Auch in der wissenschaftlichen Literatur nimmt die Forschung zu Mehrsprachigkeit in Unternehmen eine immer zentralere Rolle ein. Seit sich Deutschland im Zuge der verstärkten Zuwanderung von Arbeitskräften und Flüchtlingen mit der Frage der Eingliederung von Menschen mit anderen Muttersprachen als Deutsch (Herkunftssprachen) in den Arbeits- und Ausbildungsmarkt auseinandersetzt, können hier Studien verzeichnet werden, die sich mit den typischen Migrationssprachen (Rumänisch, Russisch, Türkisch, Arabisch etc.) beschäftigen.4 Viele Studien dazu stammen aus Ländern mit territorialer oder hoher individueller Mehrsprachigkeit, da die Sprachen aufgrund der permanenten Kontaktsituation konkreten Einfluss auf den Arbeitsalltag(vgl. Lüdi u.a. 2016)oder den Ausbildungsalltag(vgl. Lüdi 2010)mit sich bringen. In einem Gros der Studien wird aber vorwiegend die Managementebene betrachtet, während Forschung zu Mehrsprachigkeit unter gering Qualifizierten defizitär bleibt bzw. erst seit wenigen Jahren intensiver erforscht wird(vgl. Gonçalves/Schluter 2017:242; vgl. Goldstein 1997:143 ff.). Schon vor zwanzig Jahren kamen viele Studien zu dem Schluss, dass ein zu geringer Fokus auf Fremdsprachen in der Ausbildung liegt(vgl. Ross 1997:16; vgl. Schöpper-Grabe/Weiß 1998:13). Als Ergebnis wurde ein verstärkter Fremdsprachenunterricht an den Berufsschulen gefordert(vgl. z.B.Weiß/Schöpper-Grabe 1995:7). Gesteuerte Unterrichtsformen tun jedoch den Anforderungen der postmodernen Arbeits- und Ausbildungswelt nicht mehr genüge, stattdessen werden innovative Konzepte gesucht, die auf die neuen Herausforderungen durch methodisch und didaktisch angemessene, integrative Lernprozesse vorbereiten(vgl. Seuter/Scholz 2015:3). Auf entsprechende Entwürfe in der betrieblichen Ausbildung wird in der Forschungsliteratur gelegentlich eingegangen(vgl. Lüdi 2017; vgl. Bethscheider 2012:23), jedoch fehlen größere Studien oder praktische Konzepte in diesem Fall gänzlich. Auch ist eine Forschungslücke bei der mehrsprachigen Förderung monolingual aufgewachsener Auszubildender zu konstatieren, während hingegen ein breites Forschungsfeld zur Förderung von Auszubildenden mit Migrationshintergrund besteht(vgl. Daase 2012; vgl. Bethscheider 2012; vgl. Meyer/Apfelbaum 2010). Aus diesem Grund ist für die Förderung der Mehrsprachigkeit speziell in der betrieblichen Berufsausbildung eine Forschungslücke zu festzustellen.

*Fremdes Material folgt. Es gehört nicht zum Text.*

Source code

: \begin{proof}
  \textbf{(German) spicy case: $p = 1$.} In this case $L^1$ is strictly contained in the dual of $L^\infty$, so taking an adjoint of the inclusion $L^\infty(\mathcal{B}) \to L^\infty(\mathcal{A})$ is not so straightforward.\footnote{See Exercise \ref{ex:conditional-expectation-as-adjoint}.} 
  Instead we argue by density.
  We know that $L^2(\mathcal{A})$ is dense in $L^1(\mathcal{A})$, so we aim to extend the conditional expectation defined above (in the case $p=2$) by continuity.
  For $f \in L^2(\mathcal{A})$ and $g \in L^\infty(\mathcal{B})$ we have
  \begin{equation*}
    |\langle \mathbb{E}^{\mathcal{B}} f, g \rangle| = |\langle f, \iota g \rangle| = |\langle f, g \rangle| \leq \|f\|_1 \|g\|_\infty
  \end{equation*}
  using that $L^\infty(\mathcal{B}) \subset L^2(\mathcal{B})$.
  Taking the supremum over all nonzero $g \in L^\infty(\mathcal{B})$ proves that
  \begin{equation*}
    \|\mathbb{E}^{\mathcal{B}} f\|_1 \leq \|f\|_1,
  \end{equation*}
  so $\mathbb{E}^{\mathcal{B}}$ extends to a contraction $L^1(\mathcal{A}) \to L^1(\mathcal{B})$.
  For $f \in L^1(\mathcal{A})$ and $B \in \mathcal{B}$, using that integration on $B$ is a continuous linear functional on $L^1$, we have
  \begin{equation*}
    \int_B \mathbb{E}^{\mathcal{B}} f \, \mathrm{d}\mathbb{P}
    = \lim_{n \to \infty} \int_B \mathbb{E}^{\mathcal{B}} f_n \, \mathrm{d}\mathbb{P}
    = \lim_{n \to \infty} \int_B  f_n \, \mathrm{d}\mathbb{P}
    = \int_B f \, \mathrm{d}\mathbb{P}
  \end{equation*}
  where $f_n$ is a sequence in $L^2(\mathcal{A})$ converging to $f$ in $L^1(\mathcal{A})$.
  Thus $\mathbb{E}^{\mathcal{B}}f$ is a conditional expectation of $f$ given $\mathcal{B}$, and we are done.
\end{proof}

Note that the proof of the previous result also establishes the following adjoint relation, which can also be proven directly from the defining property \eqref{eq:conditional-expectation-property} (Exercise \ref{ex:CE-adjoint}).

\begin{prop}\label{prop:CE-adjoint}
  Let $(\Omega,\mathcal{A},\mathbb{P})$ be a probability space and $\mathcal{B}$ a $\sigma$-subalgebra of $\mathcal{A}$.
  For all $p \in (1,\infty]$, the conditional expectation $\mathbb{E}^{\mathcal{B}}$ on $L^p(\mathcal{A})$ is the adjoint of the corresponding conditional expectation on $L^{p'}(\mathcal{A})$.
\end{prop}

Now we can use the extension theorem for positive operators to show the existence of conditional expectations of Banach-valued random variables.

Die zentrale Fragestellung schließt somit an eine theoretische Forschungslücke und ein praktisches Erkenntnisinteresse an: Wie gestaltet sich die Mehrsprachigkeit am Ausbildungsplatz und durch welche Konzepte können mehrsprachige Repertoires in der betrieblichen Berufsausbildung von Seiten des Betriebs gefördert werden?
Das basale Erkenntnisinteresse dieser Masterarbeit liegt deshalb einerseits in der Skizzierung der theoretischen Forschungslücke sowie der praktischen Analyse des gegenwärtigen Status quo in der AUDI AG, einem international agierenden und global produzierenden Automobilkonzern. Darüber hinaus sollen Konzepte zur Integration mehrsprachiger Methoden in die betriebliche Berufsbildung der AUDI AG erarbeitet werden, um das mehrsprachige Repertoire der Auszubildenden zu fördern. Demnach ist die vorliegende Arbeit theoretisch in der Angewandten Linguistik zu verorten und besteht aus einem interdisziplinären Nexus von linguistischen, soziologischen und ökonomischen Theorien.5
Der Fokus dieser Studie liegt auf den Auszubildenden, dennoch sollen die Ausbilder nicht unberücksichtigt bleiben. Außerdem wird das Thema auf die interne Kommunikation der Auszubildenden am Standort Ingolstadt eingeengt. Darüber hinaus versteht sich diese Arbeit als eine breitangelegte Überblicksarbeit über verschiedene Konzepte, die aufgrund des begrenzten Rahmens an mancher Stelle nicht in die Tiefe gehen kann. Die Relevanz resultiert aus der fortschreitenden Globalisierung, der Präsumtion der Berufsbildung als Lernprozess von fachlichen und überfachlichen Kompetenzen sowie dem Bedarf an mehrsprachig qualifizierten Arbeitskräften.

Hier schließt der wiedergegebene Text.